For a management consultant or a banker, it seems absurd that an MP is paid the same salary as a spotty graduate in their own profession. Since the era of Thatcherism, low-and-mid-level wages have stayed frozen, bolstered by credit and benefits, while top salaries rise stratospherically. So it seems increasingly absurd that someone elected to represent the public should earn a comparatively modest amount. This is what massive executive salaries do to us: they create an arms race of income demands across society.
But granting MPs their wish for a substantial pay rise, such as the £9,000 proposal expected from the Independent Parliamentary Standards Authority (Ipsa), would put them on the wrong side of this divide. It is imperative that MPs are of the people, not above the people. They should not live in gated communities or have darkened car windows. They should live on the same streets as everyone else and buy their paper from the same newsagent. If they live like the rich they will have the concerns of the rich. If they live like an ordinary member of the public, their personal experience will cement their professional obligations. The same is true, incidentally, for journalists (few of whom earn as much as MPs). Instead of paying MPs more we should seriously consider paying them less. MPs' pay should be pegged at the average wage, with London weighting for their time in Westminster.
Their current salary, £66,396, is a healthy sum of money. Many people in this country would give their right arm for it. The idea that it is somehow insufficient is laughable.

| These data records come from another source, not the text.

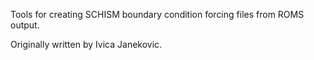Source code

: Tools for creating SCHISM boundary condition forcing files from ROMS output.

Originally written by Ivica Janekovic.
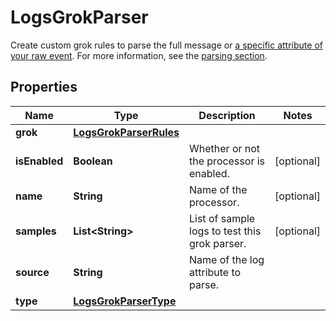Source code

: 

# LogsGrokParser

Create custom grok rules to parse the full message or [a specific attribute of your raw event](https://docs.datadoghq.com/logs/processing/parsing/#advanced-settings). For more information, see the [parsing section](https://docs.datadoghq.com/logs/processing/parsing).
## Properties

Name | Type | Description | Notes
------------ | ------------- | ------------- | -------------
**grok** | [**LogsGrokParserRules**](LogsGrokParserRules.md) |  | 
**isEnabled** | **Boolean** | Whether or not the processor is enabled. |  [optional]
**name** | **String** | Name of the processor. |  [optional]
**samples** | **List&lt;String&gt;** | List of sample logs to test this grok parser. |  [optional]
**source** | **String** | Name of the log attribute to parse. | 
**type** | [**LogsGrokParserType**](LogsGrokParserType.md) |  | 




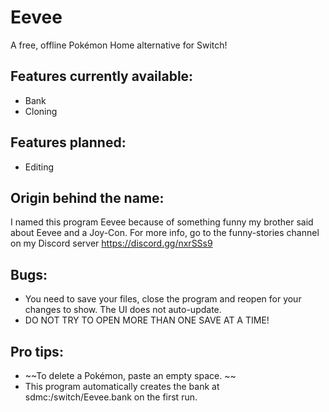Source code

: # Eevee
A free, offline Pokémon Home alternative for Switch!  

## Features currently available: 
- Bank
- Cloning

## Features planned: 
- Editing

## Origin behind the name: 
I named this program Eevee because of something funny my brother said about Eevee and a Joy-Con.  For more info, go to the funny-stories channel on my Discord server
https://discord.gg/nxrSSs9

## Bugs:
- You need to save your files, close the program and reopen for your changes to show.  The UI does not auto-update.  
- DO NOT TRY TO OPEN MORE THAN ONE SAVE AT A TIME!  

## Pro tips: 
- ~~To delete a Pokémon, paste an empty space.  ~~
- This program automatically creates the bank at sdmc:/switch/Eevee.bank on the first run.  
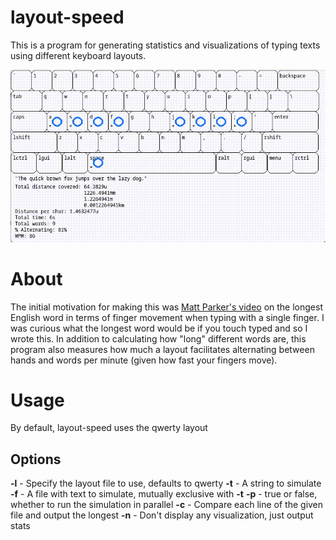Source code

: # layout-speed
This is a program for generating statistics and visualizations of typing texts using different keyboard layouts.

![Demonstration gif](recording.gif)

# About
The initial motivation for making this was [Matt Parker's video](https://www.youtube.com/watch?v=Mf2H9WZSIyw) on the longest English word in terms of finger movement when typing with a single finger. I was curious what the longest word would be if you touch typed and so I wrote this. In addition to calculating how "long" different words are, this program also measures how much a layout facilitates alternating between hands and words per minute (given how fast your fingers move).

# Usage
By default, layout-speed uses the qwerty layout
## Options
**-l** - Specify the layout file to use, defaults to qwerty
**-t** - A string to simulate
**-f** - A file with text to simulate, mutually exclusive with **-t**
**-p** - true or false, whether to run the simulation in parallel
**-c** - Compare each line of the given file and output the longest
**-n** - Don't display any visualization, just output stats
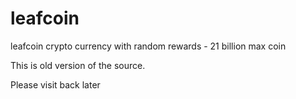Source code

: # leafcoin
leafcoin crypto currency with random rewards - 21 billion max coin

This is old version of the source. 

Please visit back later
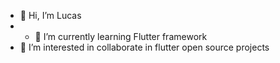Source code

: - 👋 Hi, I’m Lucas 
- - 🌱 I’m currently learning Flutter framework
- 👀 I’m interested in collaborate in flutter open source projects



<!---
Luc47s/Luc47s is a ✨ special ✨ repository because its `README.md` (this file) appears on your GitHub profile.
You can click the Preview link to take a look at your changes.
--->
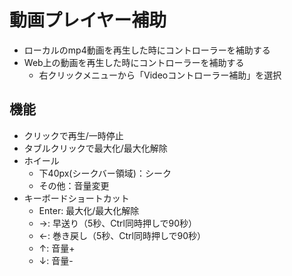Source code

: # 動画プレイヤー補助
* ローカルのmp4動画を再生した時にコントローラーを補助する
* Web上の動画を再生した時にコントローラーを補助する
	* 右クリックメニューから「Videoコントローラー補助」を選択

## 機能
* クリックで再生/一時停止
* タブルクリックで最大化/最大化解除
* ホイール
  * 下40px(シークバー領域)：シーク
  * その他：音量変更
* キーボードショートカット
  * Enter: 最大化/最大化解除
  * →: 早送り（5秒、Ctrl同時押しで90秒）
  * ←: 巻き戻し（5秒、Ctrl同時押しで90秒）
  * ↑: 音量+
  * ↓: 音量-
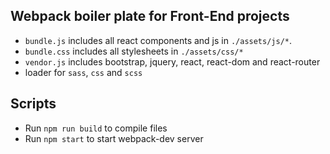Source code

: ## Webpack boiler plate for Front-End projects

* `bundle.js` includes all react components and js in `./assets/js/*`.  
* `bundle.css` includes all stylesheets in `./assets/css/*`  
* `vendor.js` includes bootstrap, jquery, react, react-dom and react-router
* loader for `sass`, `css` and `scss`  

## Scripts
* Run `npm run build` to compile files  
* Run `npm start` to start webpack-dev server  
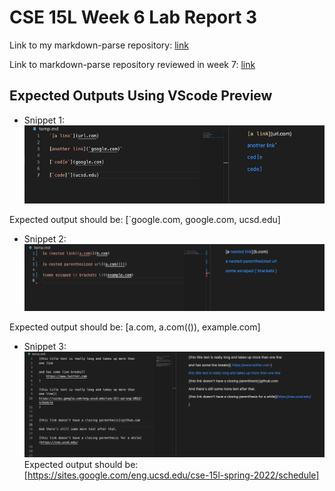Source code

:# CSE 15L Week 6 Lab Report 3

Link to my markdown-parse repository: [link](https://github.com/stevex626/markdown-parser)

Link to markdown-parse repository reviewed in week 7: [link](https://github.com/mv5903/markdown-parser)


## Expected Outputs Using VScode Preview
* Snippet 1: ![image](lab1.jpg)

Expected output should be: [`google.com, google.com, ucsd.edu]

* Snippet 2: ![image](lab2.jpg)

Expected output should be: [a.com, a.com(()), example.com]

* Snippet 3: ![image](lab3.jpg)
Expected output should be: [https://sites.google.com/eng.ucsd.edu/cse-15l-spring-2022/schedule]

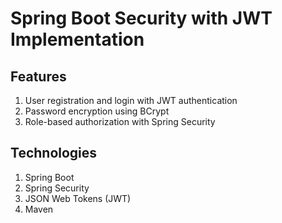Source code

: <h1>Spring Boot Security with JWT Implementation</h1>

<h2>Features</h2>

<ol>
  <li>User registration and login with JWT authentication
</li>
  <li>Password encryption using BCrypt
</li>
  <li>Role-based authorization with Spring Security
</li>

</ol>

<h2>Technologies
</h2>


<ol>
  <li>Spring Boot
</li>
  <li>Spring Security
</li>
  <li>JSON Web Tokens (JWT)
</li>
<li>Maven</li>
</ol>
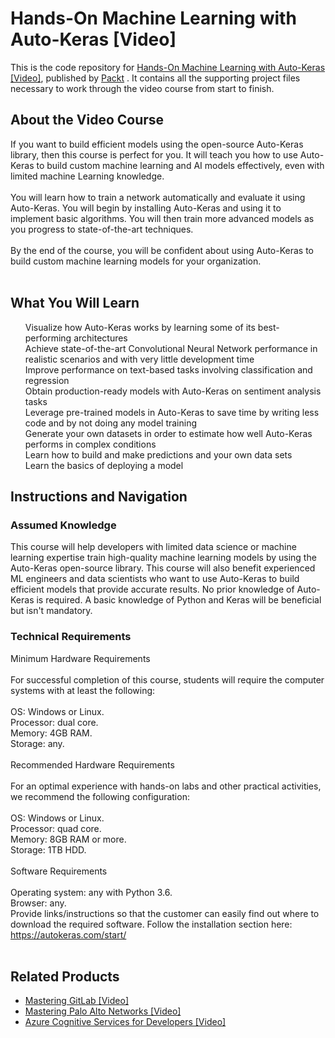 # Hands-On Machine Learning with Auto-Keras [Video]
This is the code repository for [Hands-On Machine Learning with Auto-Keras [Video]]( https://www.packtpub.com/data/hands-on-machine-learning-with-auto-keras-video), published by [Packt](https://www.packtpub.com/?utm_source=github) . It contains all the supporting project files necessary to work through the video course from start to finish.

## About the Video Course	
If you want to build efficient models using the open-source Auto-Keras library, then this course is perfect for you. It will teach you how to use Auto-Keras to build custom machine learning and AI models effectively, even with limited machine Learning knowledge. <br/>
<br/>
You will learn how to train a network automatically and evaluate it using Auto-Keras. You will begin by installing Auto-Keras and using it to implement basic algorithms. You will then train more advanced models as you progress to state-of-the-art techniques. <br/>
<br/>
By the end of the course, you will be confident about using Auto-Keras to build custom machine learning models for your organization. <br/>
<br/>
<H2>What You Will Learn</H2>
<DIV class>

<UL>
Visualize how Auto-Keras works by learning some of its best-performing architectures<br/>
Achieve state-of-the-art Convolutional Neural Network performance in realistic scenarios and with very little development time<br/>
Improve performance on text-based tasks involving classification and regression<br/>
Obtain production-ready models with Auto-Keras on sentiment analysis tasks<br/>
Leverage pre-trained models in Auto-Keras to save time by writing less code and by not doing any model training<br/>
Generate your own datasets in order to estimate how well Auto-Keras performs in complex conditions<br/>
Learn how to build and make predictions and your own data sets<br/>
Learn the basics of deploying a model<br/>
</LI></UL></DIV>

## Instructions and Navigation
### Assumed Knowledge
This course will help developers with limited data science or machine learning expertise train high-quality machine learning models by using the Auto-Keras open-source library. This course will also benefit experienced ML engineers and data scientists who want to use Auto-Keras to build efficient models that provide accurate results. No prior knowledge of Auto-Keras is required.
A basic knowledge of Python and Keras will be beneficial but isn't mandatory.
### Technical Requirements <br/>
Minimum Hardware Requirements<br/><br/>
For successful completion of this course, students will require the computer systems with at least the following: <br/><br/>
OS: Windows or Linux. <br/>
Processor: dual core. <br/>
Memory: 4GB RAM. <br/>
Storage: any. <br/><br/>
Recommended Hardware Requirements<br/><br/>
For an optimal experience with hands-on labs and other practical activities, we recommend the following configuration: <br/><br/>
OS: Windows or Linux. <br/>
Processor: quad core. <br/>
Memory: 8GB RAM or more. <br/>
Storage: 1TB HDD. <br/><br/>
Software Requirements<br/><br/>
Operating system: any with Python 3.6. <br/>
Browser: any. <br/>
Provide links/instructions so that the customer can easily find out where to download the required software. Follow the installation section here:
https://autokeras.com/start/
<br/><br/>

## Related Products
* [Mastering GitLab [Video]](https://www.packtpub.com/networking-and-servers/mastering-gitlab-video?utm_source=github&utm_medium=repository&utm_campaign=9781789537642) 
* [Mastering Palo Alto Networks [Video]](https://www.packtpub.com/networking-and-servers/mastering-palo-alto-networks-video) 
* [Azure Cognitive Services for Developers [Video]](https://www.packtpub.com/application-development/azure-cognitive-services-developers-video)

The fact so many MPs consider it too low shows they are spending too much time with businesspeople and not enough with ordinary workers.
Critics say that the low salary means 'only the already rich' will consider becoming an MP. If this were true, 'only the already rich' would be able to become car mechanics or plumbers. It is possible to lead a decent life on £66,396. You have to be worryingly disconnected from the world to believe only those with a private income could survive on it.
Others claim that the low salary discourages the 'best people' from becoming MPs. Many senior public servants are on £100,000 or more and would be loath to take a pay cut. Executives at local housing associations, for instance, are typically far above this level. They are unlikely to take a pay cut to enter the frontline. This is very minor problem. We will have to endure without their skills. It will not be a tragedy for the British way of life. But while we are on the subject, we should take a very close look at senior pay levels in the public sector, just as we do in the private sector, and ask if we are approaching the problem from the right perspective.
The purpose of becoming an MP is to improve people's way of life. It is public service. It is not for people who want to become filthy rich. The pay should be enough for a decent life. It should not be a motivating factor. Anyway, the main obstacle to getting talented, relatively-normal people into politics is that it is a career which robs you of your privacy. This is a much harder problem to solve in an open, accountable democracy. There is no easy answer to it.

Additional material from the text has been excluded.